That's very unusual; the two motherboards must have been close to
identical.
No hardware or Windows problem. This is actually normal behavior.
Normally, and assuming a retail license (many factory-installed OEM
installations are BIOS-locked to a specific motherboard chipset and
therefore are *not* transferable to a new motherboard - check yours
before starting), unless the new motherboard is virtually identical
(same chipset, same IDE controllers, same BIOS version, etc.) to the one
on which the WinXP installation was originally performed, you will need to
perform a repair (a.k.a. in-place upgrade) installation, at the very least:
How to Perform an In-Place Upgrade of Windows XP
http://support.microsoft.com/directory/article.asp?ID=KB;EN-US;Q315341
Changing a Motherboard or Moving a Hard Drive with WinXP Installed
http://www.michaelstevenstech.com/moving_xp.html
The "why" is quite simple, really, and has nothing to do with
licensing issues, per se; it is a purely technical matter, at this point.

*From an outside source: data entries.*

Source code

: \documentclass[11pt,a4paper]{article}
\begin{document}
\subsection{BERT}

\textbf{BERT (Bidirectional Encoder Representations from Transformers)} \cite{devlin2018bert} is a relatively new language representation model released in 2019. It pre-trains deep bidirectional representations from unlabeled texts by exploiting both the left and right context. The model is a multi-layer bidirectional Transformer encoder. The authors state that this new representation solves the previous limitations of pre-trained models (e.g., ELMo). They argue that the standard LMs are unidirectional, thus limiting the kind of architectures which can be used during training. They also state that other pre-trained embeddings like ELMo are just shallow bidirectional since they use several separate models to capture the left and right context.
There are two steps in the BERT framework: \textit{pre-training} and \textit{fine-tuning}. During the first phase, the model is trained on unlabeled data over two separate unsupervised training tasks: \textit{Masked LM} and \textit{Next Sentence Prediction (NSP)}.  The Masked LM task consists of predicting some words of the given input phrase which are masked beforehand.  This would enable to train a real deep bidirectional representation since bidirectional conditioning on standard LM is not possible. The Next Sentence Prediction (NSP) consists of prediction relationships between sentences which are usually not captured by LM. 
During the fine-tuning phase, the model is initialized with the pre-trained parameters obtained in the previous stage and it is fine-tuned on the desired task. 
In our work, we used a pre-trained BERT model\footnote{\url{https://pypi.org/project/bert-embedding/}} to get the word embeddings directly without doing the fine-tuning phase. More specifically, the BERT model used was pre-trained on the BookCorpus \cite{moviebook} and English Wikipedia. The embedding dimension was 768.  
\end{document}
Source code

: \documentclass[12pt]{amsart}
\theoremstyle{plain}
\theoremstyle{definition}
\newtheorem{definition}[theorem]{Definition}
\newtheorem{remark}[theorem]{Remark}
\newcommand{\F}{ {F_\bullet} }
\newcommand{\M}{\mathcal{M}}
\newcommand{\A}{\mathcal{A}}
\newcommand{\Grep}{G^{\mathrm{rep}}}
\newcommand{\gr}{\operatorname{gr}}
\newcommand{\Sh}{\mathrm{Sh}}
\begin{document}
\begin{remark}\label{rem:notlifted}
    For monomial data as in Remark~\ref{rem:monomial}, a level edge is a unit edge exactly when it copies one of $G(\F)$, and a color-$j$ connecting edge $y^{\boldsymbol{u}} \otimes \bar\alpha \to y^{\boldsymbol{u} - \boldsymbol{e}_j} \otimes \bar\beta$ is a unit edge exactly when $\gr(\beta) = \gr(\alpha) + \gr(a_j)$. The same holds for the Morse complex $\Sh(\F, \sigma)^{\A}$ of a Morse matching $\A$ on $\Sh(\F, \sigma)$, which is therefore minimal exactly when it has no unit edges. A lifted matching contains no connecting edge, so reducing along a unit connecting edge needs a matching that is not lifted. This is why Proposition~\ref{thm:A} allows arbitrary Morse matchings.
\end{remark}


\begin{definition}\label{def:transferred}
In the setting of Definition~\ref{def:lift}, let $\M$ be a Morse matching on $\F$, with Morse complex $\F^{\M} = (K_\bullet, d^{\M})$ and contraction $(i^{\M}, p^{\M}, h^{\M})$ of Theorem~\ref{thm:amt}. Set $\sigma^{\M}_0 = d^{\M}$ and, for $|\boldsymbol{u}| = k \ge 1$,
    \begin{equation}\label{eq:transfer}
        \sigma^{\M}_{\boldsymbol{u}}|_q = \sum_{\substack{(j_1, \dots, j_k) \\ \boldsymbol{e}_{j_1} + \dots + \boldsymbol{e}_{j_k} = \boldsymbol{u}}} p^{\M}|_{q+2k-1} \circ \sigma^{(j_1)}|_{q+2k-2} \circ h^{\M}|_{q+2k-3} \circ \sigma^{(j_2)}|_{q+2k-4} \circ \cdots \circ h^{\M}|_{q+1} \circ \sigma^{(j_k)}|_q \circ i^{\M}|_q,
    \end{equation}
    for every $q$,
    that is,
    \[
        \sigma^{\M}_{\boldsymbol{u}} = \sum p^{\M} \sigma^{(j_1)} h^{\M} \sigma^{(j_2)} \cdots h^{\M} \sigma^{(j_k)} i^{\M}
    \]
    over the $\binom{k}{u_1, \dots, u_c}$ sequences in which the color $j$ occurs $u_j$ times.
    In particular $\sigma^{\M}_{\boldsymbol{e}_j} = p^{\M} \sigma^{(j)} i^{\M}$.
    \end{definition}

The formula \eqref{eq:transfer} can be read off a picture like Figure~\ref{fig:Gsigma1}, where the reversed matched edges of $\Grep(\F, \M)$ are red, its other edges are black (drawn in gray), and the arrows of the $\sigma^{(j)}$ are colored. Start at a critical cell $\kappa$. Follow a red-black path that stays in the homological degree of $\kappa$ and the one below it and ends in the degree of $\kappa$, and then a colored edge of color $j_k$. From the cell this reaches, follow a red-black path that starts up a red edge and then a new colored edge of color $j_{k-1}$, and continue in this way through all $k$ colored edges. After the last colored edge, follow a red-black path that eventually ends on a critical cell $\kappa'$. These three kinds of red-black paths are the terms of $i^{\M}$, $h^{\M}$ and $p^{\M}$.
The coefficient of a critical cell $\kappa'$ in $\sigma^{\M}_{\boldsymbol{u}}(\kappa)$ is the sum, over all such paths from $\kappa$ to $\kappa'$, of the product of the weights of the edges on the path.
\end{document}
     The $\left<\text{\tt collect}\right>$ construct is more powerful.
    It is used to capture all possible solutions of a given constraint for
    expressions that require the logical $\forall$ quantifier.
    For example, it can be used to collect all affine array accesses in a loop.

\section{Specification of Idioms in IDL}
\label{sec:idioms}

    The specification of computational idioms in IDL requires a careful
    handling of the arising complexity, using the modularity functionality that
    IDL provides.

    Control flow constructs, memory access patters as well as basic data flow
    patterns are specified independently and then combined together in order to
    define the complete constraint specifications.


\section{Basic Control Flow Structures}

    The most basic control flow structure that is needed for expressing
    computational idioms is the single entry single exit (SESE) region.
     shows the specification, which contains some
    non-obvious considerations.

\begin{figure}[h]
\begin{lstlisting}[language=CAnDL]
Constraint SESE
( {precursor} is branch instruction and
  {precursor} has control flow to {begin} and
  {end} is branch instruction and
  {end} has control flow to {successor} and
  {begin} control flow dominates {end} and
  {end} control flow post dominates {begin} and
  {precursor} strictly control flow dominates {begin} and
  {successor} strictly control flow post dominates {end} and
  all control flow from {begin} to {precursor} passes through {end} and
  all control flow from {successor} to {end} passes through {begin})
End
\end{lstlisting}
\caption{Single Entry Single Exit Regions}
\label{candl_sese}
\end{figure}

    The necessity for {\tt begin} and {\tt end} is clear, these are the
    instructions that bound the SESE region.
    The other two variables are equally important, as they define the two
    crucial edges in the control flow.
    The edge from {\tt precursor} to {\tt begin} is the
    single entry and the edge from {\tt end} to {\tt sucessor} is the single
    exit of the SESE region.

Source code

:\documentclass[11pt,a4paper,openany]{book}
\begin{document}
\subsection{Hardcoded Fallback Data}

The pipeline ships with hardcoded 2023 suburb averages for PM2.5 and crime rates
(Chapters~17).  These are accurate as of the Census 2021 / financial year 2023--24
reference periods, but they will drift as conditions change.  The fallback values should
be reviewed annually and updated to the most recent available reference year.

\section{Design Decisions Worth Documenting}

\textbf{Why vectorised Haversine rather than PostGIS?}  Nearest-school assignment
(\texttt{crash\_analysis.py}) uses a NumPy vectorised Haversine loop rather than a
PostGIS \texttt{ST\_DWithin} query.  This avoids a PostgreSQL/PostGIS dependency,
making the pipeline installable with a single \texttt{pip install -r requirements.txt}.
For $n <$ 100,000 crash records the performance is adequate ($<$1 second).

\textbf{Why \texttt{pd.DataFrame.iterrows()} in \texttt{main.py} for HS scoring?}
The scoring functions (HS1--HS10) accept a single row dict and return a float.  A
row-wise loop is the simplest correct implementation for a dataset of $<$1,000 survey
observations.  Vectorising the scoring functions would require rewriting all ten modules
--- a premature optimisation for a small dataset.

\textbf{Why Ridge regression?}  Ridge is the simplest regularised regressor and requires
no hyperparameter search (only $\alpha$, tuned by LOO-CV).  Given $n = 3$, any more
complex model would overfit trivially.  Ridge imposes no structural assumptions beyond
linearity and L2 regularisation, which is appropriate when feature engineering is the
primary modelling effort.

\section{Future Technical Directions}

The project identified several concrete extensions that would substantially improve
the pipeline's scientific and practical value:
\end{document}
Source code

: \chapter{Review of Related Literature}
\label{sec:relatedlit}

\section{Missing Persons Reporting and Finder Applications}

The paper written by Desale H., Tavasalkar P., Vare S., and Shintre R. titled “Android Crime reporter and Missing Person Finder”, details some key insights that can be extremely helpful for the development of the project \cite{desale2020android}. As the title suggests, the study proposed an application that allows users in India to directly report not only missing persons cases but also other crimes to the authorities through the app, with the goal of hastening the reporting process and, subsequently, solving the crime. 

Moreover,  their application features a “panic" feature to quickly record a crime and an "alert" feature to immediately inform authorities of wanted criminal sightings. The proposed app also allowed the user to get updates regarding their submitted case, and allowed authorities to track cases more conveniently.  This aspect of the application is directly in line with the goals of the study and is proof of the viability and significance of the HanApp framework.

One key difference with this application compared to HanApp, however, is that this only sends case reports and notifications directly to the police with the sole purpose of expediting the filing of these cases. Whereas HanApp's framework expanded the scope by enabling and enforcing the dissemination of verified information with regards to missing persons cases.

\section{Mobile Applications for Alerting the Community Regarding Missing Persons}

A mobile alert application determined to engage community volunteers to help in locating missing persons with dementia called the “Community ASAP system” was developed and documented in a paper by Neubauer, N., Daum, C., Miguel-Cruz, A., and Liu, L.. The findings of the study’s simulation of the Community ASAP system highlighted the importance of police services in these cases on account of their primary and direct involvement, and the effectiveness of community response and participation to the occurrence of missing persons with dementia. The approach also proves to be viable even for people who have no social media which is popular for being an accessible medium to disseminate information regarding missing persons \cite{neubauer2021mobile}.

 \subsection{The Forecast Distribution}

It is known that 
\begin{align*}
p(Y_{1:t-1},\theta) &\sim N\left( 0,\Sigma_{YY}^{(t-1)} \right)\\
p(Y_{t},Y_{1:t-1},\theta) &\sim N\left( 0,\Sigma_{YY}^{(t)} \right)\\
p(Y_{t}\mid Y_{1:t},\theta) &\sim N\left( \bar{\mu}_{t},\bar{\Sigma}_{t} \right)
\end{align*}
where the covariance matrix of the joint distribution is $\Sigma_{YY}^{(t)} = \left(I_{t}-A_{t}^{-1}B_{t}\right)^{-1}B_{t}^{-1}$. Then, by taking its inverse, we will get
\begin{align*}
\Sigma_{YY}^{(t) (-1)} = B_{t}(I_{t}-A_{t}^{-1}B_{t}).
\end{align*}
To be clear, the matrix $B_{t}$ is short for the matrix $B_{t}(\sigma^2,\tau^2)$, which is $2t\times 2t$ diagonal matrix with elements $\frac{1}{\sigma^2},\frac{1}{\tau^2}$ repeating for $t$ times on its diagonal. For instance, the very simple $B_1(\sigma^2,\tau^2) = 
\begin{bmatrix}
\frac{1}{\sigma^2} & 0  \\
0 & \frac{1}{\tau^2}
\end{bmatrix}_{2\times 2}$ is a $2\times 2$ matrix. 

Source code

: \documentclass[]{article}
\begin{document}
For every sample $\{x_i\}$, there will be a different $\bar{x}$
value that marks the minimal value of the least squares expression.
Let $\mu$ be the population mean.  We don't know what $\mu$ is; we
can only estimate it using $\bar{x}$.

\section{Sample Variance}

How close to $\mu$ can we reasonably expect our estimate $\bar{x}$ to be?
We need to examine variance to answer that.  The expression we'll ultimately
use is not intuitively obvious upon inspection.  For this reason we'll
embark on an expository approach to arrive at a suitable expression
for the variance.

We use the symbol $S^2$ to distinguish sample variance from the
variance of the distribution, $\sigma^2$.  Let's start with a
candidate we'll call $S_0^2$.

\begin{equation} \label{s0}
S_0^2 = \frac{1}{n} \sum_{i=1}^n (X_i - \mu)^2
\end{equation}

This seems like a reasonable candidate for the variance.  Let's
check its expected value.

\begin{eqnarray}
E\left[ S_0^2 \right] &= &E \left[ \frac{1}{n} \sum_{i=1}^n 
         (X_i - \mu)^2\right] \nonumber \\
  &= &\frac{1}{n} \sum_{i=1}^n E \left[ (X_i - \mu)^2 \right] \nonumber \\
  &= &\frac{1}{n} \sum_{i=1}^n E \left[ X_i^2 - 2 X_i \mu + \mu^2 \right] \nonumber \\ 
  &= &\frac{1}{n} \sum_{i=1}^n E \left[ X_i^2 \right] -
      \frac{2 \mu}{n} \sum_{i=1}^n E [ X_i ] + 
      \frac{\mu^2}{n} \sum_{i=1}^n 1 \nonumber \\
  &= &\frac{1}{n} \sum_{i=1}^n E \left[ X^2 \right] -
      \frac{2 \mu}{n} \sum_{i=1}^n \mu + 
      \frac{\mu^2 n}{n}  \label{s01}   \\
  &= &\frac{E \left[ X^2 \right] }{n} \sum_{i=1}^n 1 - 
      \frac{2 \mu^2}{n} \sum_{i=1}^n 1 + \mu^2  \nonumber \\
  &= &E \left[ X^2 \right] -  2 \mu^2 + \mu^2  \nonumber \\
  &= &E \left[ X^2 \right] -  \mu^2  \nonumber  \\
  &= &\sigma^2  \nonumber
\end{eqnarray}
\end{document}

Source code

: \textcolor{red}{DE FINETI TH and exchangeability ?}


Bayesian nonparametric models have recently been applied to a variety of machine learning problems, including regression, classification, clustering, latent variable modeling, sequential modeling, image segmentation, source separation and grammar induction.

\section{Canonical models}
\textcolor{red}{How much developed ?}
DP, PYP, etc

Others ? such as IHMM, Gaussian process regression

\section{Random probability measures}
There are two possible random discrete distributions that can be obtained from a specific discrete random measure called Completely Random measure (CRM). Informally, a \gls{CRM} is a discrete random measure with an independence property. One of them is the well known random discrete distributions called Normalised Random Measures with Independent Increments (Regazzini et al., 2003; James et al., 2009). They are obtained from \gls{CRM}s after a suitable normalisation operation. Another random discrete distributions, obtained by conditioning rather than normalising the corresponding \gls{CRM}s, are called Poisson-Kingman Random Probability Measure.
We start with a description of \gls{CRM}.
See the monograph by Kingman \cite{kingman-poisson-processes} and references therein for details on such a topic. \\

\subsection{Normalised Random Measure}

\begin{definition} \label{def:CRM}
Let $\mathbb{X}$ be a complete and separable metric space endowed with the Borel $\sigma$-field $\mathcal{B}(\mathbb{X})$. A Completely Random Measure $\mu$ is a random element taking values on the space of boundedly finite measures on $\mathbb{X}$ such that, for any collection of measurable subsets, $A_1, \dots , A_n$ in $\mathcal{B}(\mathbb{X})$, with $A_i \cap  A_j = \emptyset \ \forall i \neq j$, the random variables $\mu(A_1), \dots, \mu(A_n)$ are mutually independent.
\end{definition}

You've pulled the proverbial hardware rug out from under the OS. (If
you do not like -- or get -- the rug analogy, think of it as picking up a
Cape Cod style home and then setting it down onto a Ranch style
foundation. It just is not going to fit.) WinXP, like Win2K before it,
is not nearly as "promiscuous" as Win9x when it comes to accepting any
old hardware configuration you throw at it. On installation it
reasons that the entire WinNT/2K/XP OS family is so much more stable
than the Win9x group.
As always when undertaking such a significant change, back up any
important data before starting.
This will also probably require re-activation, unless you have a
Volume Licensed version of WinXP Pro installed. If it is been more than
120 days since you last activated that specific Product Key, you will most
likely be able to activate via the Internet without problem. If it is
been less, you might have to make a 5 minute phone call.